[RECORDED INFORMATION Boundary: Start]

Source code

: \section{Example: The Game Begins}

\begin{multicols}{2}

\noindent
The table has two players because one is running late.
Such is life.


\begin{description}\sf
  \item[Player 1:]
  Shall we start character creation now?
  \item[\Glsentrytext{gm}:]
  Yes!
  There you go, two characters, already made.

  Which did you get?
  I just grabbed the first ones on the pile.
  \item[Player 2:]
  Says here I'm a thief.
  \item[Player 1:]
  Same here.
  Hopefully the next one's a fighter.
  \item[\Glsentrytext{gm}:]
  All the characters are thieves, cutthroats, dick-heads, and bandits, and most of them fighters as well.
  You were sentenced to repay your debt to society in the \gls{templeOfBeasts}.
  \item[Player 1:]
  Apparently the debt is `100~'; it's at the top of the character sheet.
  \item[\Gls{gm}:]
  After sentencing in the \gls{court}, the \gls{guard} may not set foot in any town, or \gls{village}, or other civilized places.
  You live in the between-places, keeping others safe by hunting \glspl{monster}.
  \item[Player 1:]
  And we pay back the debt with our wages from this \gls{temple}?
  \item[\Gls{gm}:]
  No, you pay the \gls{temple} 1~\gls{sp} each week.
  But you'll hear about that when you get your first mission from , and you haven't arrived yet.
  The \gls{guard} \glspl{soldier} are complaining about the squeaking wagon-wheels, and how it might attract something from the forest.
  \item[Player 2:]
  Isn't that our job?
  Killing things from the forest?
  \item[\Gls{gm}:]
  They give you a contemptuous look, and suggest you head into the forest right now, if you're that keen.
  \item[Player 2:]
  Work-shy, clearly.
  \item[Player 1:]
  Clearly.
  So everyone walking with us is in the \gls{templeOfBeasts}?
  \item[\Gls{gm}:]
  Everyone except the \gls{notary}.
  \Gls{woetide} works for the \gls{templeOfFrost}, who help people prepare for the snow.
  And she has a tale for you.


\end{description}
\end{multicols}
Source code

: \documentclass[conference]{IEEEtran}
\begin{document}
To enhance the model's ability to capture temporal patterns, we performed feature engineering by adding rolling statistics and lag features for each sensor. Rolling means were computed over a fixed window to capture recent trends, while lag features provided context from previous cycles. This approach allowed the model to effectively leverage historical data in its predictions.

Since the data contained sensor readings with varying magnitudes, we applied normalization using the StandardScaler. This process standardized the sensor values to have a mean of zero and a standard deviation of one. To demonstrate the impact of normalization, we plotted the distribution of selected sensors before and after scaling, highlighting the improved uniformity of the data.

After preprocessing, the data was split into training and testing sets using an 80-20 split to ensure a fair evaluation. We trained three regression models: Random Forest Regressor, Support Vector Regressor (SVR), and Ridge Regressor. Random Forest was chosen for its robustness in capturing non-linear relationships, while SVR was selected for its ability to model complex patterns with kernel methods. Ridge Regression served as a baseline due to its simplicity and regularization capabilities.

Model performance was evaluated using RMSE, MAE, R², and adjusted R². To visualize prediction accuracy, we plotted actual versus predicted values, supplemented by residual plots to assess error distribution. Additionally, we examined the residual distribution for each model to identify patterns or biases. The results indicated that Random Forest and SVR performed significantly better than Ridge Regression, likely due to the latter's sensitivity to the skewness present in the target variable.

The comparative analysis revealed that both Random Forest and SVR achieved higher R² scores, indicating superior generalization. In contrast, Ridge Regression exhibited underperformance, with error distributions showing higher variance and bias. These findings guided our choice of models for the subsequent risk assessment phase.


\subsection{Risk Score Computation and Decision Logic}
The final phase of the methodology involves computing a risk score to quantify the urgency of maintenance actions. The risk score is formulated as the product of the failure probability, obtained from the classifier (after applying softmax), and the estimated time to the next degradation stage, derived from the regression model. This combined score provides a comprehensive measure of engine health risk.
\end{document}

[RECORDED INFORMATION Boundary: End]
[RECORDED INFORMATION Boundary: Start]

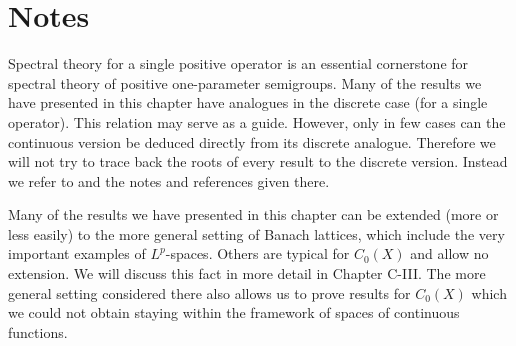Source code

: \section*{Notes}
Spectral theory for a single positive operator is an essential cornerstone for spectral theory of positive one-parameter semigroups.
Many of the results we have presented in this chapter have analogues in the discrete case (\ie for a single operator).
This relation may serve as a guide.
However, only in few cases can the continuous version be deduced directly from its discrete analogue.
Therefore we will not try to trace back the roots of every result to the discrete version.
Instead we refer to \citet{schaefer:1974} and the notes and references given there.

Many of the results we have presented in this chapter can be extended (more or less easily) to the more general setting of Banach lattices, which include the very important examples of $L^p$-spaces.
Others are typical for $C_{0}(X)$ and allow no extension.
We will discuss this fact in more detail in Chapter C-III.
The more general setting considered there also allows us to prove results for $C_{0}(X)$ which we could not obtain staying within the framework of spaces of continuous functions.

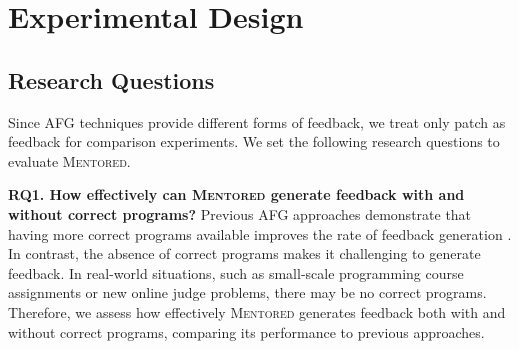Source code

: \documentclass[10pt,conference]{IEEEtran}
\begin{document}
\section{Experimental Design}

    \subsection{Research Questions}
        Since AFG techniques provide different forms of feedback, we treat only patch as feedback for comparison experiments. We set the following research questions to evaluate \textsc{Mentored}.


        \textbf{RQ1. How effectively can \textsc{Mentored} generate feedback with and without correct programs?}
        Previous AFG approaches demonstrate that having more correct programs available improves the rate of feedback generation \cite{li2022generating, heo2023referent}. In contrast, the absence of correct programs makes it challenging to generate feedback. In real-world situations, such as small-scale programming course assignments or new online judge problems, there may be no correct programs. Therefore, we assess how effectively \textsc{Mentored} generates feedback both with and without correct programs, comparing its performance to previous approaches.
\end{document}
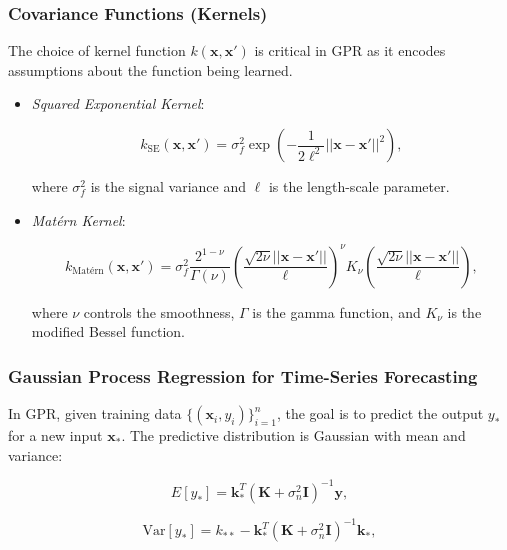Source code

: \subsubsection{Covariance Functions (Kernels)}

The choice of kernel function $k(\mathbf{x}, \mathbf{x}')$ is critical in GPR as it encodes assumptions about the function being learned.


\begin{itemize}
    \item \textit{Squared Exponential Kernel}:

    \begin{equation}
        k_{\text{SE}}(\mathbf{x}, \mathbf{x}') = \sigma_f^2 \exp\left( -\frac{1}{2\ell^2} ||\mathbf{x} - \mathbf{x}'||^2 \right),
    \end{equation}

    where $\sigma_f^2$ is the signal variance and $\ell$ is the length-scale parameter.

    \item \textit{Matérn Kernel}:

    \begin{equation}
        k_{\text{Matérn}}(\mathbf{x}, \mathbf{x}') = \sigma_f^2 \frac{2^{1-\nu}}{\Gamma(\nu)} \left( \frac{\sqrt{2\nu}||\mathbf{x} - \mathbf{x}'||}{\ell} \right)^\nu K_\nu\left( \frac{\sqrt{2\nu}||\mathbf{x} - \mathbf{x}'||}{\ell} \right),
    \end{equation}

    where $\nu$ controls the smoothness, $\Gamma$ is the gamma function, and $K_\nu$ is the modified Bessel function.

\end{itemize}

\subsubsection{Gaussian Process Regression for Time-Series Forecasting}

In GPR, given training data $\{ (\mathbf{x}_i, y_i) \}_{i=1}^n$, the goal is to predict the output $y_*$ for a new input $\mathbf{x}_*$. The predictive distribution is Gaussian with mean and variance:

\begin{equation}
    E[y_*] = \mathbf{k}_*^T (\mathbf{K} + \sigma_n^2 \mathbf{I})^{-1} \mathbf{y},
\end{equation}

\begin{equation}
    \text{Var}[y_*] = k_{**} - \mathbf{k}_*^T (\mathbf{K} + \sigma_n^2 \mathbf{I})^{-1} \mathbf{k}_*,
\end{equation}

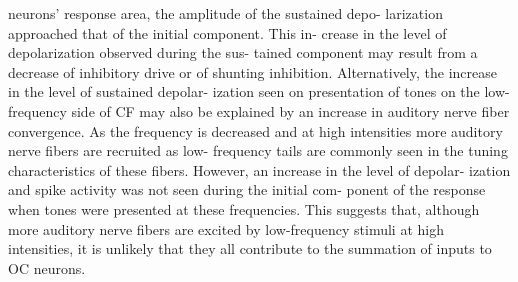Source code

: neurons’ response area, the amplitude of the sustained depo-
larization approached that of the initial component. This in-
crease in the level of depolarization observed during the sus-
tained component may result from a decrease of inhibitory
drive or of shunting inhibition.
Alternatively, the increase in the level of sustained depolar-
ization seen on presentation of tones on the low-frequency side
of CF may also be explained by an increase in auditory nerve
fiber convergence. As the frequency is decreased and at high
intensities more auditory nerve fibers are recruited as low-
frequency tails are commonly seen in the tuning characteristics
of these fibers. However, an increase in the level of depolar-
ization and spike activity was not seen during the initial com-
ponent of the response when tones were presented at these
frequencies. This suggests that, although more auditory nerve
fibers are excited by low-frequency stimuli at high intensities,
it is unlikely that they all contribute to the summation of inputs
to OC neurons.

[RECORDED INFORMATION Boundary: End]
[RECORDED INFORMATION Boundary: Start]

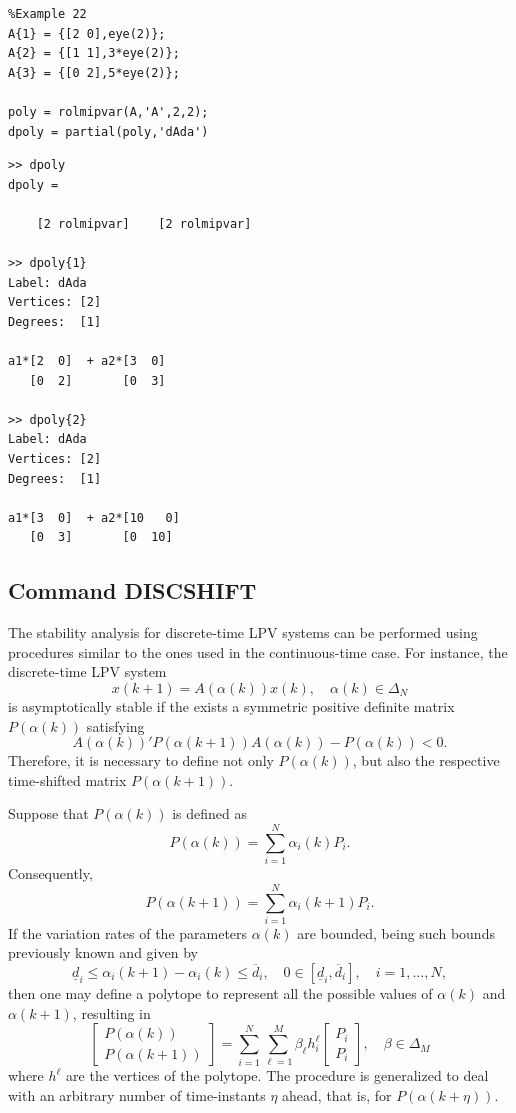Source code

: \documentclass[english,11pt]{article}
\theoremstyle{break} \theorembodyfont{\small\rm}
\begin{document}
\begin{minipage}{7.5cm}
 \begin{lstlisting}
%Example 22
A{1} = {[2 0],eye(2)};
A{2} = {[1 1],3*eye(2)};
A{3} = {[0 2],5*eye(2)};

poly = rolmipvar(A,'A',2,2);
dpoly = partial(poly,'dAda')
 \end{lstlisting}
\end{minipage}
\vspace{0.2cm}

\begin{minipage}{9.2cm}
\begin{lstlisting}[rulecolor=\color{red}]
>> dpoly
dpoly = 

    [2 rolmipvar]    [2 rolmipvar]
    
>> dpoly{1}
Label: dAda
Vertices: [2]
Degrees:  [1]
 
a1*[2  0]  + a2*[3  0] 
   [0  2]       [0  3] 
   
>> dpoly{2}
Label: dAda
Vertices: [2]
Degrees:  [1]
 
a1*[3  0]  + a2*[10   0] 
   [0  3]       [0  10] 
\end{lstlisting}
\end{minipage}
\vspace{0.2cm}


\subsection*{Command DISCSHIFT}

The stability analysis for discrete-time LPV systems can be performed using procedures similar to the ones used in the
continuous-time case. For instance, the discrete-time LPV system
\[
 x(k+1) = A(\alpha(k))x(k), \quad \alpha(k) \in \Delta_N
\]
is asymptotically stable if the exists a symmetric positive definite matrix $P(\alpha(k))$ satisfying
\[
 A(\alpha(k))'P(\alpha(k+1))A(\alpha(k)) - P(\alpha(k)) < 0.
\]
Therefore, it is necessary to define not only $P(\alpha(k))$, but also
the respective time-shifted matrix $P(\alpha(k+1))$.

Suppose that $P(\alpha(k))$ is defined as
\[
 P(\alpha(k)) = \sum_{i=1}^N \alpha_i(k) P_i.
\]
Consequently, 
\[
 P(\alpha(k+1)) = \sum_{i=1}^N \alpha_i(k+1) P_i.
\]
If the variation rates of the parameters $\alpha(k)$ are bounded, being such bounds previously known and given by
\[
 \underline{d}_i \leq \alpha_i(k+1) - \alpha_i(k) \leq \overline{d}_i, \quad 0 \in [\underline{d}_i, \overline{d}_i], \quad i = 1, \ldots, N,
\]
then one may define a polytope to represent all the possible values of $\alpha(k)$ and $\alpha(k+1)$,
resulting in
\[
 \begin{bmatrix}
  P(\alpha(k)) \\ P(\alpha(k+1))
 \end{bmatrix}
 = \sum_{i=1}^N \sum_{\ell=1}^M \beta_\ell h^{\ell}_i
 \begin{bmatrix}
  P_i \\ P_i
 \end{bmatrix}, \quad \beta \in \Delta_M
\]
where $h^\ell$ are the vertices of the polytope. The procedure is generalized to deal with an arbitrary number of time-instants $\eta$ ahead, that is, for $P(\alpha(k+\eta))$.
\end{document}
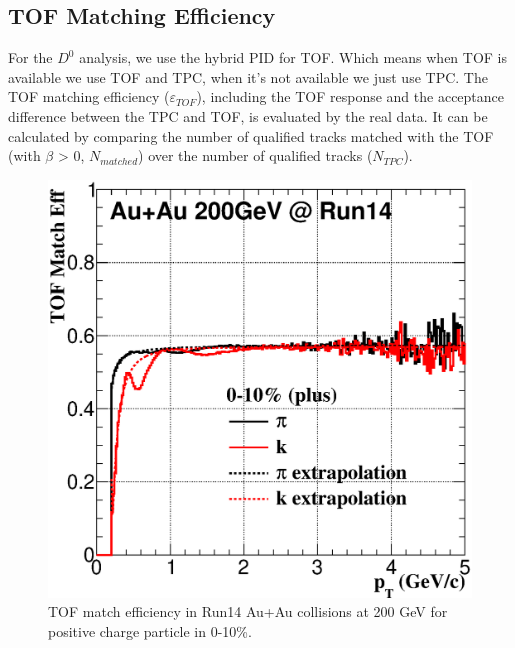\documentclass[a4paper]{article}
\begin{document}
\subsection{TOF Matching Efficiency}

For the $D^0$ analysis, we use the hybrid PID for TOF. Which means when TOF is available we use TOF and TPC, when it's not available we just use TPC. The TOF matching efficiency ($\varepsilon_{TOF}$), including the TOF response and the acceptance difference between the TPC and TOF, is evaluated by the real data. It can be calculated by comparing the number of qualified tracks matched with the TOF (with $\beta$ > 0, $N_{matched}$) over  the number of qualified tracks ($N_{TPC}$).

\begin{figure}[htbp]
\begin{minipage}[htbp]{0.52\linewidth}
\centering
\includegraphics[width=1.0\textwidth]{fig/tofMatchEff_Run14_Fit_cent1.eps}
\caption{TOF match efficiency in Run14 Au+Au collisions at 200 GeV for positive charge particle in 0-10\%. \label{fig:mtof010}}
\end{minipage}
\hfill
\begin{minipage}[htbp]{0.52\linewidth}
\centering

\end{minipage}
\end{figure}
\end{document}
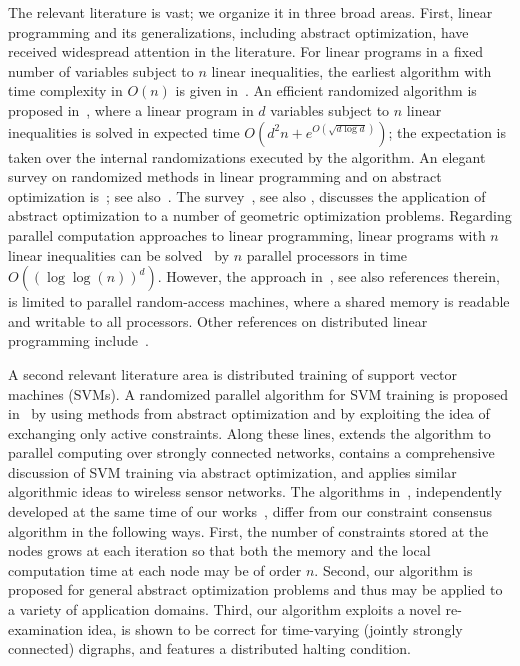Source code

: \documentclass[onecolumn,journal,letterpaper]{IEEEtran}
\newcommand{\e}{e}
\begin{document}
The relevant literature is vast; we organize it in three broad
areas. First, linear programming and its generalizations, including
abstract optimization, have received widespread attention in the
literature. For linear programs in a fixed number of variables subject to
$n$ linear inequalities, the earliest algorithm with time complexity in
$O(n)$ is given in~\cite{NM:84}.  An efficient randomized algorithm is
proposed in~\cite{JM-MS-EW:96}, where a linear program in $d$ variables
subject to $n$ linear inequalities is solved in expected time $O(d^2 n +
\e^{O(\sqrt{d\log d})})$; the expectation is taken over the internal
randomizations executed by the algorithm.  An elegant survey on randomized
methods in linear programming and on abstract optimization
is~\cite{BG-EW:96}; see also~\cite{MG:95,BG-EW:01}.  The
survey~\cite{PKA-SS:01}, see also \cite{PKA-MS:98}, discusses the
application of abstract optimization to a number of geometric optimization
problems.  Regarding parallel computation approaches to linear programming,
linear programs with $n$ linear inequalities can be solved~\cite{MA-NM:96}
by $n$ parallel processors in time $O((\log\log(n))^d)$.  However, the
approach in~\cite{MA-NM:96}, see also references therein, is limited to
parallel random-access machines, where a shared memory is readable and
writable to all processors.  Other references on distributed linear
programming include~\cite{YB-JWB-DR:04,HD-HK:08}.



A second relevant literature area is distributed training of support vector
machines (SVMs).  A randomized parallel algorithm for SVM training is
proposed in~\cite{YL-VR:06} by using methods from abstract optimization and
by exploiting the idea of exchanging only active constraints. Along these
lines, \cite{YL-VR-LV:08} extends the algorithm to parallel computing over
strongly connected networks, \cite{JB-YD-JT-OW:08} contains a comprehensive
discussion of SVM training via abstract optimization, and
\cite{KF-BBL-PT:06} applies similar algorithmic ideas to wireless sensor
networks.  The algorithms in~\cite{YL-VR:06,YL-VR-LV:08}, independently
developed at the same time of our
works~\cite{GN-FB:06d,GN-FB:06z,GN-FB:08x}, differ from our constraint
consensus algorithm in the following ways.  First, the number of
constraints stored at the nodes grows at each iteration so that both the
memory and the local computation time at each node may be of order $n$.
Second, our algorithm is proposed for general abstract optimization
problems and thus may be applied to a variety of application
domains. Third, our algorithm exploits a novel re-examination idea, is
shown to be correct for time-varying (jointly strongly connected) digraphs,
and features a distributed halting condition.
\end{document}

[RECORDED INFORMATION Boundary: End]

For this exercise, repeat exactly the lines of the data above from the one with "subject to $n$" down to the one with "to wireless sensor", both end lines included.

subject to $n$ linear inequalities is solved in expected time $O(d^2 n +
\e^{O(\sqrt{d\log d})})$; the expectation is taken over the internal
randomizations executed by the algorithm.  An elegant survey on randomized
methods in linear programming and on abstract optimization
is~\cite{BG-EW:96}; see also~\cite{MG:95,BG-EW:01}.  The
survey~\cite{PKA-SS:01}, see also \cite{PKA-MS:98}, discusses the
application of abstract optimization to a number of geometric optimization
problems.  Regarding parallel computation approaches to linear programming,
linear programs with $n$ linear inequalities can be solved~\cite{MA-NM:96}
by $n$ parallel processors in time $O((\log\log(n))^d)$.  However, the
approach in~\cite{MA-NM:96}, see also references therein, is limited to
parallel random-access machines, where a shared memory is readable and
writable to all processors.  Other references on distributed linear
programming include~\cite{YB-JWB-DR:04,HD-HK:08}.



A second relevant literature area is distributed training of support vector
machines (SVMs).  A randomized parallel algorithm for SVM training is
proposed in~\cite{YL-VR:06} by using methods from abstract optimization and
by exploiting the idea of exchanging only active constraints. Along these
lines, \cite{YL-VR-LV:08} extends the algorithm to parallel computing over
strongly connected networks, \cite{JB-YD-JT-OW:08} contains a comprehensive
discussion of SVM training via abstract optimization, and
\cite{KF-BBL-PT:06} applies similar algorithmic ideas to wireless sensor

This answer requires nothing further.